▸ Data
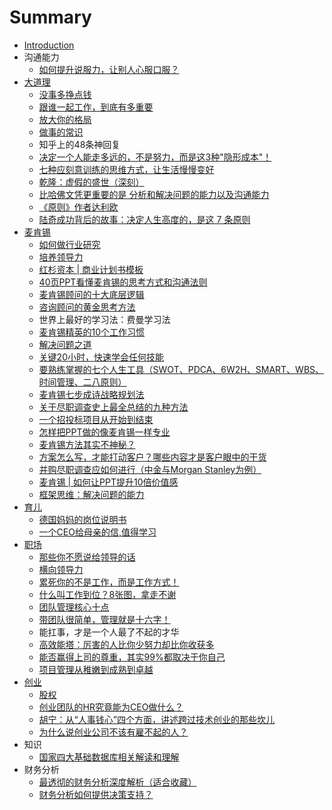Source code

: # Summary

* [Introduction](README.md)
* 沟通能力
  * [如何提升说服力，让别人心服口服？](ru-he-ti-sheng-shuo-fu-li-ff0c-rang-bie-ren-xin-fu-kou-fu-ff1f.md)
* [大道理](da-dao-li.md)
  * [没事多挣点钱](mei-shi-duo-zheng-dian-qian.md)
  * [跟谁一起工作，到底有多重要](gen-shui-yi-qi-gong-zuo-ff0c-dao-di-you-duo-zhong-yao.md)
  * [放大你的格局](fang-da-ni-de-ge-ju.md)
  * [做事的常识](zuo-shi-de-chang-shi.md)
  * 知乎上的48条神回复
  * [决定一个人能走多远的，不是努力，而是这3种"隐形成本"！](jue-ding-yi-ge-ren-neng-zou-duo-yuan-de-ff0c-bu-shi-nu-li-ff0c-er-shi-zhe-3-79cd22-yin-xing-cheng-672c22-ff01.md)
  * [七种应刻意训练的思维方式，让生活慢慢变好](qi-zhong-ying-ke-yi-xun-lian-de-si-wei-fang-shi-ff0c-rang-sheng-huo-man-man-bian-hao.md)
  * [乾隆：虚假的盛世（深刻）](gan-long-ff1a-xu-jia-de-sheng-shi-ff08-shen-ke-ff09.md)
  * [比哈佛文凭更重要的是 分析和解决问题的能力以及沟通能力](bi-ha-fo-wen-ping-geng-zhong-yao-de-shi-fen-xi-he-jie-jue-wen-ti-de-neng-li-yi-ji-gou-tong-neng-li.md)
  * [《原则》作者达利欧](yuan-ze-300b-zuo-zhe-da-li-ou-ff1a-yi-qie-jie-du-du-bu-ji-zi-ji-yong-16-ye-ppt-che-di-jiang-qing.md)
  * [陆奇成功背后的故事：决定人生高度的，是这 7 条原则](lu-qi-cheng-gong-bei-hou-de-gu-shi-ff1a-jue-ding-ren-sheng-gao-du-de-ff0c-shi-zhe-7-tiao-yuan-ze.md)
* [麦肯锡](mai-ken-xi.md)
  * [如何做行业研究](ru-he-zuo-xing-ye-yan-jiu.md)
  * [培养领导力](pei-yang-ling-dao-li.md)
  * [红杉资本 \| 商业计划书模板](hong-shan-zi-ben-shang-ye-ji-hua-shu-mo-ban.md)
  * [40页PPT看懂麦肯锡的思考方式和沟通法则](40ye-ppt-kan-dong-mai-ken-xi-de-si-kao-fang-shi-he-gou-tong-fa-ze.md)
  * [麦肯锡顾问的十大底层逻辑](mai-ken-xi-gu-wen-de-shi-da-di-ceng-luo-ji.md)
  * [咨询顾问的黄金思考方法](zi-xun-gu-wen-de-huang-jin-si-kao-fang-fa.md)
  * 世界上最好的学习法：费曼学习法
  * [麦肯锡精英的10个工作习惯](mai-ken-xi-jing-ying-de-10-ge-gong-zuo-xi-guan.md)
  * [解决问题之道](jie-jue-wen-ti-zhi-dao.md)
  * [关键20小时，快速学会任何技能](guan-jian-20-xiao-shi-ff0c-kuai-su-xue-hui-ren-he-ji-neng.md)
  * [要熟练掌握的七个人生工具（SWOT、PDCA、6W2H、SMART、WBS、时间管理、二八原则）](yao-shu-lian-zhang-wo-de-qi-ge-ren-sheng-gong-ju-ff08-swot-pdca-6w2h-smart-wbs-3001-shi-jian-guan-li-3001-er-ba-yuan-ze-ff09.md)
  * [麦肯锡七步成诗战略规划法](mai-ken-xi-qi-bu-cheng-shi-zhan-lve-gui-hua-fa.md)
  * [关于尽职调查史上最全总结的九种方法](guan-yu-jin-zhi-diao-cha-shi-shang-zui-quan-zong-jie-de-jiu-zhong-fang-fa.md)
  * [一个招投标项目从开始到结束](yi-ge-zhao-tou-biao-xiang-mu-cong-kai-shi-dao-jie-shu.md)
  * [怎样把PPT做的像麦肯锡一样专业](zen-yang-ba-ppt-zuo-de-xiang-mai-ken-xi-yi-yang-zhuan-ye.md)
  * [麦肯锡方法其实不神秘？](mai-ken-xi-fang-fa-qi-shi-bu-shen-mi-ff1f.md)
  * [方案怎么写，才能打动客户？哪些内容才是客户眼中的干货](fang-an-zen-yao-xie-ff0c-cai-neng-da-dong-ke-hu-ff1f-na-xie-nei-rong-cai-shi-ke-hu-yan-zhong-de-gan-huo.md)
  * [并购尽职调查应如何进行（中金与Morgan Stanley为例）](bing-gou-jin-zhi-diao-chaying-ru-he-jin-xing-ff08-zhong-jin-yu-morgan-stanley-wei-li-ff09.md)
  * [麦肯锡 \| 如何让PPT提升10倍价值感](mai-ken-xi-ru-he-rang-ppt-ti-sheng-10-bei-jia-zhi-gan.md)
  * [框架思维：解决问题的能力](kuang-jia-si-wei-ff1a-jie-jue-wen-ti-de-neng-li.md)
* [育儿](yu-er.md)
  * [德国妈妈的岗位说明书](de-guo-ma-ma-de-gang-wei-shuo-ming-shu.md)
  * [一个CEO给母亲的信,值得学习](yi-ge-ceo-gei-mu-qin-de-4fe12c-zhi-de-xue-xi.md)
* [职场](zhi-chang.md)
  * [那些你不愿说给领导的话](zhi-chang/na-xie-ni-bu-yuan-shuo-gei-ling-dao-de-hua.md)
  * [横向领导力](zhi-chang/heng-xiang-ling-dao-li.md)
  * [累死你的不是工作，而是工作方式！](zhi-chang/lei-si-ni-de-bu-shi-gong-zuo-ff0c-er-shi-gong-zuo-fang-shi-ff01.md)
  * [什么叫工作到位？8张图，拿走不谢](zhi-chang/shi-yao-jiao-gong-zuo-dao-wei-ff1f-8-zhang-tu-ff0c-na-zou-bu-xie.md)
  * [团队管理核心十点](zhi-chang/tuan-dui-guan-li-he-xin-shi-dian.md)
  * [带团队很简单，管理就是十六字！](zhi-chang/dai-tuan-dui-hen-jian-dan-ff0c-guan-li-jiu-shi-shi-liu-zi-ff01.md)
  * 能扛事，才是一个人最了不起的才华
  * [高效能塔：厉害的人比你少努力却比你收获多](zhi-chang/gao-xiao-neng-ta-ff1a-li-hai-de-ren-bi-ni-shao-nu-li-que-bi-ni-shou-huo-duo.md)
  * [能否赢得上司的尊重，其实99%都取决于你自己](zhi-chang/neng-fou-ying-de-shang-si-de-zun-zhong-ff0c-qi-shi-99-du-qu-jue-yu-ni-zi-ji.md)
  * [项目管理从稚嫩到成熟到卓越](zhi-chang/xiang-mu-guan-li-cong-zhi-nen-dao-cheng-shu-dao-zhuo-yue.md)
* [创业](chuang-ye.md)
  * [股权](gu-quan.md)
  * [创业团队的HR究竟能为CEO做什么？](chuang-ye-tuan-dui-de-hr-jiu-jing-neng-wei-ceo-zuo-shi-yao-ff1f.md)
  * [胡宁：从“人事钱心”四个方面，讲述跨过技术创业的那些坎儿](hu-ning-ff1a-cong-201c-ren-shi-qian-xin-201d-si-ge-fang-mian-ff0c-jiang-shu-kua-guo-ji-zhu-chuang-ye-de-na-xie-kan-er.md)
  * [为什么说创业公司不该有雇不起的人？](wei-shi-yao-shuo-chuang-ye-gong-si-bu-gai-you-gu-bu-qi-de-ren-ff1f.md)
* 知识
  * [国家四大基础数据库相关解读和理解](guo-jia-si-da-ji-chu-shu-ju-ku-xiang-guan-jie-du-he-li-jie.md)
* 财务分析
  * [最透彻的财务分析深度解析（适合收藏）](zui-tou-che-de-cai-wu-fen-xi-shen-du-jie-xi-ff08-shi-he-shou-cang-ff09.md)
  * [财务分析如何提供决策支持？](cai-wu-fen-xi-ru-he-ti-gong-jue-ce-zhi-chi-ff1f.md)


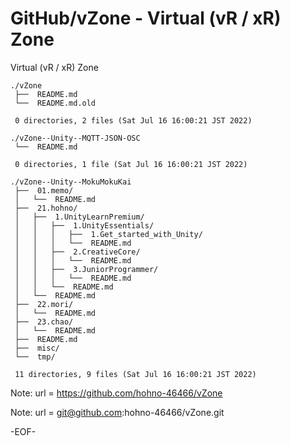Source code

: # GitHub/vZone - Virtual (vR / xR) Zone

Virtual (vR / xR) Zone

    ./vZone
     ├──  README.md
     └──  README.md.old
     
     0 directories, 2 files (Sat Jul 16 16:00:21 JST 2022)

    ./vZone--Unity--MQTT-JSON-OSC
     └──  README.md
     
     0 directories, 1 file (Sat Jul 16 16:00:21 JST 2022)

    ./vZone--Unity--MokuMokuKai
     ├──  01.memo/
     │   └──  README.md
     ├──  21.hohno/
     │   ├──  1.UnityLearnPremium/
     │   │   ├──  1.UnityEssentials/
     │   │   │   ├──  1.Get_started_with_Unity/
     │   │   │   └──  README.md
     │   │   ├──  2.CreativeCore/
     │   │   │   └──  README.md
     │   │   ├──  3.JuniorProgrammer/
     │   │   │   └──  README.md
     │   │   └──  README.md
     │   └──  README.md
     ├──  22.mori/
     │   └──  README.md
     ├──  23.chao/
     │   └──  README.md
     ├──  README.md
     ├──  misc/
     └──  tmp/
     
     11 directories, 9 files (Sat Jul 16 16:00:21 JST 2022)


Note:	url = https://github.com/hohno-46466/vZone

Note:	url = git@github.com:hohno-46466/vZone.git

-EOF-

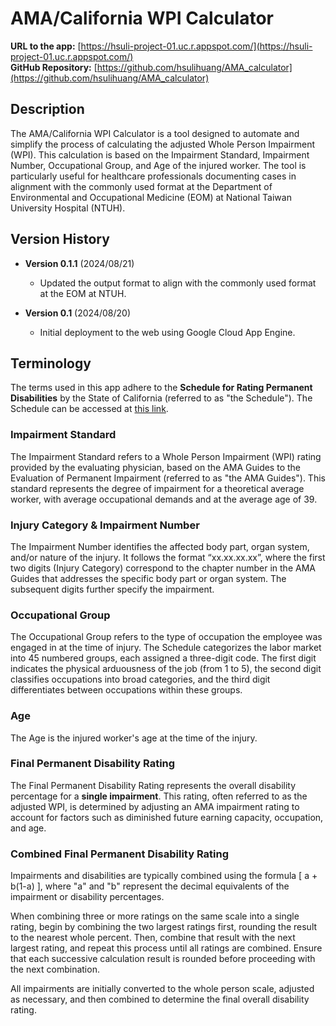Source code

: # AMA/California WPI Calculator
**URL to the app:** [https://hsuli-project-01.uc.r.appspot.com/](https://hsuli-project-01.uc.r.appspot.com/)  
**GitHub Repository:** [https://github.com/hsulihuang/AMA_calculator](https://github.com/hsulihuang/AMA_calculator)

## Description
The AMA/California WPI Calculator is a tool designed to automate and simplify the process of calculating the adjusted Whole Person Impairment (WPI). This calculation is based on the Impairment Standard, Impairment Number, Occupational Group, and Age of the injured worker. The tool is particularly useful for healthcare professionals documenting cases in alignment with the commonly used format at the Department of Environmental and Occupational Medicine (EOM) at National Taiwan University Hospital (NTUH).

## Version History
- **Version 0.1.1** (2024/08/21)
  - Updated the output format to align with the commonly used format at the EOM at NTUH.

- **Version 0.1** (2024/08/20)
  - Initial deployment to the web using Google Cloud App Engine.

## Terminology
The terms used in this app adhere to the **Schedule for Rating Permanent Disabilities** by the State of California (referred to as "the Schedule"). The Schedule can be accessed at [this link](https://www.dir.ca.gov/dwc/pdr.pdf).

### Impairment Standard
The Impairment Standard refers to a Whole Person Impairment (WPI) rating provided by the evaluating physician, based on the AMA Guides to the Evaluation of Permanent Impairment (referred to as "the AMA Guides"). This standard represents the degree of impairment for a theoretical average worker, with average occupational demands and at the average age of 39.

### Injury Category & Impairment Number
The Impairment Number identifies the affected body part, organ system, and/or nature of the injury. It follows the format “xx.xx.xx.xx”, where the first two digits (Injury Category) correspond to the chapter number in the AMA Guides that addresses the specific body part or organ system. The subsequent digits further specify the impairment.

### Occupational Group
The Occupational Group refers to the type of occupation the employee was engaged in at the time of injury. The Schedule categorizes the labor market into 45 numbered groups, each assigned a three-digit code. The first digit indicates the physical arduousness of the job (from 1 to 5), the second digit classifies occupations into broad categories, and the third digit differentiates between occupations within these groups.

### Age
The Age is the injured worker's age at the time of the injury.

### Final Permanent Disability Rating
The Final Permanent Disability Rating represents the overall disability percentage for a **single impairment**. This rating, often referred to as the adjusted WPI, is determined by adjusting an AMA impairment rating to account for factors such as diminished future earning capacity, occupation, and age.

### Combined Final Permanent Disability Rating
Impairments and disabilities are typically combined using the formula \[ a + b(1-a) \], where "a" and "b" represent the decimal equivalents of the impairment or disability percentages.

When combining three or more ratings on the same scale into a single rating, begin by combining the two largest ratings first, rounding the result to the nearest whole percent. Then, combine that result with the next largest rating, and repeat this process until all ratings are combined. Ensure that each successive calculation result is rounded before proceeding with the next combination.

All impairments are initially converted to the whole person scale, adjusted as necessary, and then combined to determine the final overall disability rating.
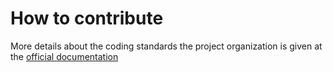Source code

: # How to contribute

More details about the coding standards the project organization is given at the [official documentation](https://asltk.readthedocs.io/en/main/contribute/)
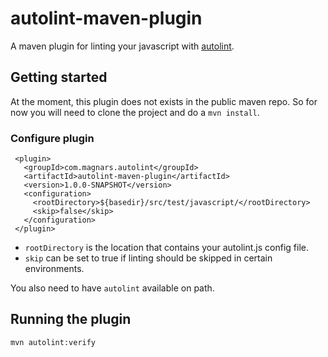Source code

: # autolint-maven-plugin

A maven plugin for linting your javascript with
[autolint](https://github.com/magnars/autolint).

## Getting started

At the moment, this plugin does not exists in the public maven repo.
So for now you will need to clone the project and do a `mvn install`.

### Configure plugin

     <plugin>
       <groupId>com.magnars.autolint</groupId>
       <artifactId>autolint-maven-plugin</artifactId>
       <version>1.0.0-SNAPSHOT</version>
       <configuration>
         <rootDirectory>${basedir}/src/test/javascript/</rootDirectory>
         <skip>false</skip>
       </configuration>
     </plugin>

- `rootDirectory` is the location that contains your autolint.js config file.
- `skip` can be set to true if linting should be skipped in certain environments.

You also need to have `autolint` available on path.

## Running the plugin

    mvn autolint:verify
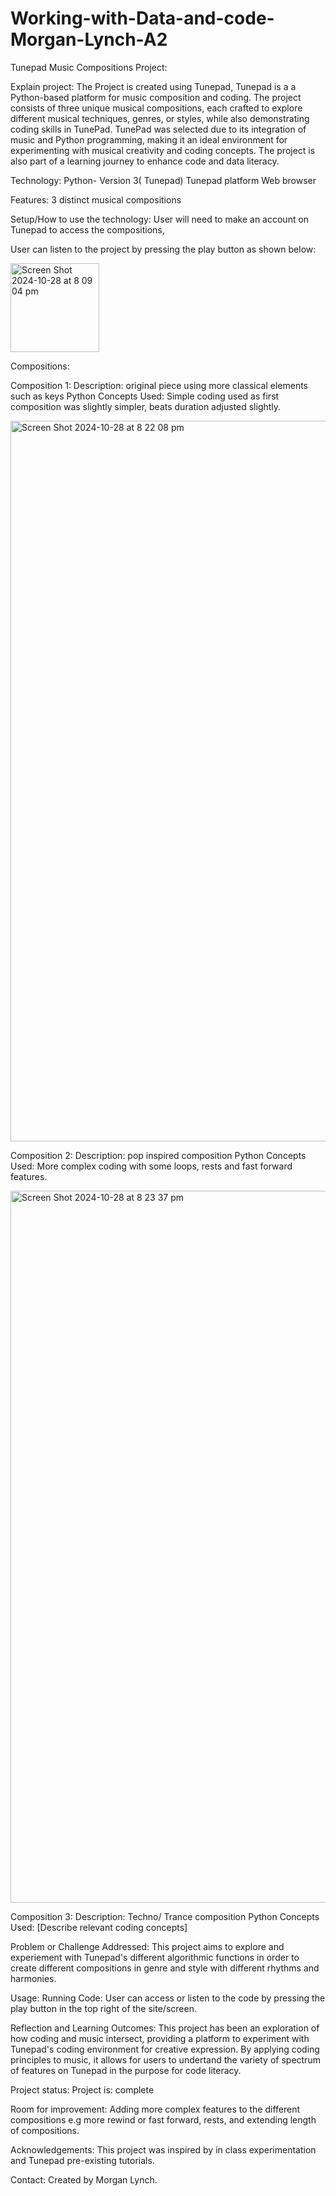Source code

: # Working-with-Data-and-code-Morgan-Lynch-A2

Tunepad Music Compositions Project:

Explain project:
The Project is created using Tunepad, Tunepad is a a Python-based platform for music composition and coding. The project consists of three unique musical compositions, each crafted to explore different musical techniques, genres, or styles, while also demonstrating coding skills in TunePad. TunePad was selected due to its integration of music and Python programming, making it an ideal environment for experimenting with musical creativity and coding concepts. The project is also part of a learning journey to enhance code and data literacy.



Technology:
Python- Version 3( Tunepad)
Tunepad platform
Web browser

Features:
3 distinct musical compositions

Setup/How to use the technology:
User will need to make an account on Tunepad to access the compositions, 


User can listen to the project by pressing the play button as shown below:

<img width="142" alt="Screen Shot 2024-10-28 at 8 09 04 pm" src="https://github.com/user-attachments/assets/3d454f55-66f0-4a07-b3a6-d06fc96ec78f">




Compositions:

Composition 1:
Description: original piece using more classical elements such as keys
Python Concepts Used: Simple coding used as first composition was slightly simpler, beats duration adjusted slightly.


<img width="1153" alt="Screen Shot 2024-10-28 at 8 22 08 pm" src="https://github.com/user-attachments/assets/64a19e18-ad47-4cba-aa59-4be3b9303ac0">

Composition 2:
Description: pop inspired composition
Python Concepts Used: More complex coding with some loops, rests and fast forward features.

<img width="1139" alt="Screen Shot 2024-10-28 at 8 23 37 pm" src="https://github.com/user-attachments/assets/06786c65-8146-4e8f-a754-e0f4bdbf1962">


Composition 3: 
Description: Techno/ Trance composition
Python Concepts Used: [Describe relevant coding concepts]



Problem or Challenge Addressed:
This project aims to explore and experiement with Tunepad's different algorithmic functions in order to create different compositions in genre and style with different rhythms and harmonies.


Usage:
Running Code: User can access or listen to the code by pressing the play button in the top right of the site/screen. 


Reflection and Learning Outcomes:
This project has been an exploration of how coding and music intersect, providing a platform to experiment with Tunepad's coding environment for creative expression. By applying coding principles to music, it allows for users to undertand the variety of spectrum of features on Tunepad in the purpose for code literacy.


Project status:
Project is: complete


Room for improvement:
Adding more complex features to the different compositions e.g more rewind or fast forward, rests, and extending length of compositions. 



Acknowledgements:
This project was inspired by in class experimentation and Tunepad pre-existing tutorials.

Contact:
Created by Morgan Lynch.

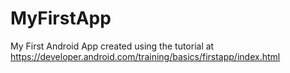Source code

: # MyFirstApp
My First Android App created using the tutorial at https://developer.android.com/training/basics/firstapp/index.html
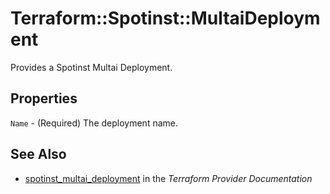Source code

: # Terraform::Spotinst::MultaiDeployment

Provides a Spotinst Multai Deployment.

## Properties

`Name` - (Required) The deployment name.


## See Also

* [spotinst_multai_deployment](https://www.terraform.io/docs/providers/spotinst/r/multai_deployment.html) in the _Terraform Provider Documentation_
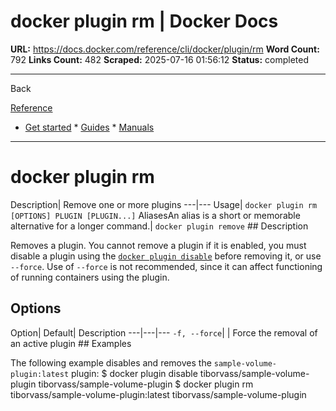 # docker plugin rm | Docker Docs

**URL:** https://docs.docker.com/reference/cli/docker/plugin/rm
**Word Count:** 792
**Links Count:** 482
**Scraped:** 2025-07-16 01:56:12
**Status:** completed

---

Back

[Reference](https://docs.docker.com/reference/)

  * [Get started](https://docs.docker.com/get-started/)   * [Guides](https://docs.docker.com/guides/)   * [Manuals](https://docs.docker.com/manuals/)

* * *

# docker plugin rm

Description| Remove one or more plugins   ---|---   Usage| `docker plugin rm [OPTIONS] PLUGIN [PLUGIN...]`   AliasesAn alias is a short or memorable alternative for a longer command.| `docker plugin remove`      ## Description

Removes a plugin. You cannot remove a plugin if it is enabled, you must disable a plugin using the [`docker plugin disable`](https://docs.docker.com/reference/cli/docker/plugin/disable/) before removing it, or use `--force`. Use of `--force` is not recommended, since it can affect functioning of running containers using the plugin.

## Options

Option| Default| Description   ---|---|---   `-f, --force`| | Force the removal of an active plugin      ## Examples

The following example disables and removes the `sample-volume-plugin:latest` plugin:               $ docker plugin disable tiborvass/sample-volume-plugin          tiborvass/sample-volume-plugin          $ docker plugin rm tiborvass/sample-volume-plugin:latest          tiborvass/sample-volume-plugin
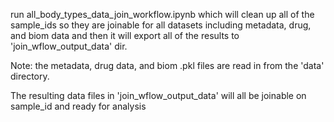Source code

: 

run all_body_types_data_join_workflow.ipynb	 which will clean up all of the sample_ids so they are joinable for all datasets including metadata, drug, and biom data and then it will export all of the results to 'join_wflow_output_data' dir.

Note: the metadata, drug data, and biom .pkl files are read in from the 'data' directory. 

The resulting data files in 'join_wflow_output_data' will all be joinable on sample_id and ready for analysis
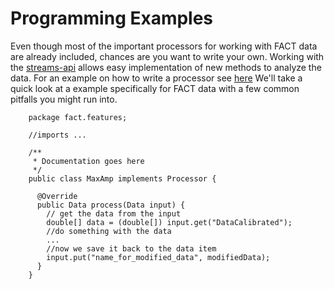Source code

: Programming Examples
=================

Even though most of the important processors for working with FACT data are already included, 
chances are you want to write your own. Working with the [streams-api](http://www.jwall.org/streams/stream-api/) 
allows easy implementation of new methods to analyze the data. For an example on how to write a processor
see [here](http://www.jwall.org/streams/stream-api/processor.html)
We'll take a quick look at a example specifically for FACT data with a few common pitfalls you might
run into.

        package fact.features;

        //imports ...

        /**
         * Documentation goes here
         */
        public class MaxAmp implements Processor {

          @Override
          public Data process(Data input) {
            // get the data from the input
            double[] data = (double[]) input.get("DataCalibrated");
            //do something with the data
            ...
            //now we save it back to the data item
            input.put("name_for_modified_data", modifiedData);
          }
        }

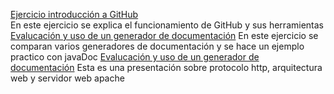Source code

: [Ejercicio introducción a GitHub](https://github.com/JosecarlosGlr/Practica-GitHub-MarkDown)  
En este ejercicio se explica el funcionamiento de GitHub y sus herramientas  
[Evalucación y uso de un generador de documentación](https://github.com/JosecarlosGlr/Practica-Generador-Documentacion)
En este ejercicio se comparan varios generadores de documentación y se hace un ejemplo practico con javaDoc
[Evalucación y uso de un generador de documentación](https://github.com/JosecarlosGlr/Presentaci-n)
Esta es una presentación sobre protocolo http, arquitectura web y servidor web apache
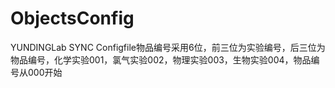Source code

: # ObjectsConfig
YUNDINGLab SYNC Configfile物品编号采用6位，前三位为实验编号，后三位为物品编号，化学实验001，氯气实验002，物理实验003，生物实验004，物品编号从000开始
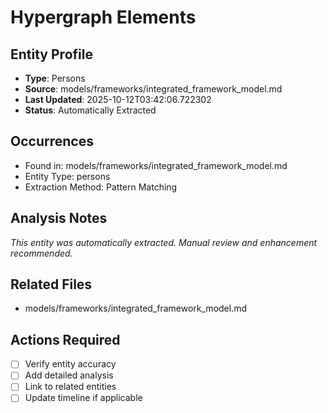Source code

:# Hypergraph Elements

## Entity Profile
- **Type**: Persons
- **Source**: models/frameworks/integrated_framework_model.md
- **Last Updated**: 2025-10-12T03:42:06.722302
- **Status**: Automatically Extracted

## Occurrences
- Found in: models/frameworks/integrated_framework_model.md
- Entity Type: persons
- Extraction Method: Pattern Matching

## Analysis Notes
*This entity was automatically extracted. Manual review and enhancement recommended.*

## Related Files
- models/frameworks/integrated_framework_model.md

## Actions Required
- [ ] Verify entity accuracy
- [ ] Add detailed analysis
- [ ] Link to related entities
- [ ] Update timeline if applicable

▸ What is being asked
Count the lines of the material that include the word "Examples", then state only the total.

▸ Written response
2